NOOOPE! – The Story Behind the Catchphrase YUUUP! and the Following Dual Lawsuits


If you’re one of the avid followers of A&E Storage Wars (or even if you’ve just caught an episode now and then), you’re most likely familiar with one of the stars, Dave Hester.

Dave Hester is painted as the villain in the popular show and rightfully so; he ridicules his fellow bidders in a sneering, snide tone, he often drives the price on auctions up just for the sake of making the other bidders pay through the nose, and he almost always gets what he wants. Hester might not be a villain when he’s off screen and away from the role but that doesn’t prevent him from continuing to go after what he wants: in this case, he wanted the trademark on his signature phrase, “Yuuup!”

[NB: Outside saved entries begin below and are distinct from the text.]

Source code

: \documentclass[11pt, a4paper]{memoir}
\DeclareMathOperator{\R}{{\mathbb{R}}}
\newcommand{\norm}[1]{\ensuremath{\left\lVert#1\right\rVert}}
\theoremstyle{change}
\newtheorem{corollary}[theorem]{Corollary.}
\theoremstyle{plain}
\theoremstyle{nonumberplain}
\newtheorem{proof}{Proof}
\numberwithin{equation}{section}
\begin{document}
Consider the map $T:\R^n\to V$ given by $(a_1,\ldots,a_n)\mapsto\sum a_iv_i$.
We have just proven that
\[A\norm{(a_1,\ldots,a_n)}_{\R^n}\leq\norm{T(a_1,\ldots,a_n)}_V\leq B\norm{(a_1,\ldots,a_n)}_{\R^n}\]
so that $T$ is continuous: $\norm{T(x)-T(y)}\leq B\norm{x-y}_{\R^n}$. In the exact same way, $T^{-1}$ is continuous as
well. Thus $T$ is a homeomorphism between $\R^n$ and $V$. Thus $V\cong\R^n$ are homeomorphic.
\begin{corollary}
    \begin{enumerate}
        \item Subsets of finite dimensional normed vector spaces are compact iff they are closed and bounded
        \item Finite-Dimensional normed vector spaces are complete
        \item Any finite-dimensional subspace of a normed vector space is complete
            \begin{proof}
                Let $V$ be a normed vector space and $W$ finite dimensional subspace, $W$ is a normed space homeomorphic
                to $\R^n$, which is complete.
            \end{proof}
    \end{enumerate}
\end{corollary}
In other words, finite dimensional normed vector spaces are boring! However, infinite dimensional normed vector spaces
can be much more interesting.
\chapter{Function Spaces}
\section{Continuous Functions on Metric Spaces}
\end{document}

Hester filed for the trademark on this catchphrase in 2011 and began creating merchandise to sell to his fans revolving around this word. For those unfamiliar with the show, Hester often waits until the very last moment in an auction and then will yell out his catchphrase – annoying his fellow bidders and driving the price up on the unit in question.

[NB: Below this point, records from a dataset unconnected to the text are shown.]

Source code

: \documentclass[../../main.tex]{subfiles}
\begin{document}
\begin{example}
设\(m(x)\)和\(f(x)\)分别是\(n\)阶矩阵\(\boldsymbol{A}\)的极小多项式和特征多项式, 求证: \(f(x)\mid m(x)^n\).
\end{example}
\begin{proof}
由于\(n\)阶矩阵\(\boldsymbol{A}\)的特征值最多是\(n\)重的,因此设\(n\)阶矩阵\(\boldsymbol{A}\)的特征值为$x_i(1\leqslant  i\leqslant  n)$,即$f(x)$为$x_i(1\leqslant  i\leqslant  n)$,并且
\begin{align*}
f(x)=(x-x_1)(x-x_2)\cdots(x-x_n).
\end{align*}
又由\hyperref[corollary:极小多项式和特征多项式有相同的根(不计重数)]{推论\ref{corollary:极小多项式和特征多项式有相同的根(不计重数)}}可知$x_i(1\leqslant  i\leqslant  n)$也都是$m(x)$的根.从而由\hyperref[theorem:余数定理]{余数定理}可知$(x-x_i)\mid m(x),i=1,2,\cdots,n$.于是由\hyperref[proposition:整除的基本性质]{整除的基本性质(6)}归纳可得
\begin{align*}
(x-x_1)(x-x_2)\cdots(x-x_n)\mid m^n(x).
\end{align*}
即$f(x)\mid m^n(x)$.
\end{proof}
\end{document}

Hester was all set until Tremaine Neverson (more popularly known as Trey Songz) found out about the trademark. Songz has used “Yuuup” in his music since 2009; albeit in what Hester’s lawyers claimed to be a slightly different way.

Songz is a rapper, producer, and song-writer that earned the nickname Trigga Trey as well as being called a heart-throb by a few different young women. Songz popularity did not come overnight but grew steadily and continues to do so, even though he’s now over 27. Songz did not file a trademark on the way he used Yuuup! in his songs but this did not keep him from sending Hester a cease and desist letter!

Hester received the cease and desist letter but immediately went to a judge, asking that he still be allowed to use the phrase and that he be allowed to continue to have merchandise produced revolving around the trademark.

In retaliation to Hester’s request, Songz moved forward swiftly, actually suing the A&E star for the use of the word. Hester claims that Songz forgot to file for the trademark – and once again, that the word is actually different from the way that Hester uses it. It is quoted that the differences are that Songz use “resembles an animal-like or nonhuman squeal which begins with a distinct ‘yeeee’ sound before finishing with a squeal=like ‘uuuup’ sound, and is distinct and different from Hester’s more monosyllabic-sounding guttural auction bidding phrase.”

Hester rose up to meet Songz’ challenge in this case though and counter-sued, filing a suit for damages against Songz which would award him some monetary value as well as banning Songz from interfering with Hester and the way that he wants to say the word.

Recently, the two stars have reached a settlement for both claims. It is undisclosed exactly what the agreement was or what money would be exchanged over this phrase.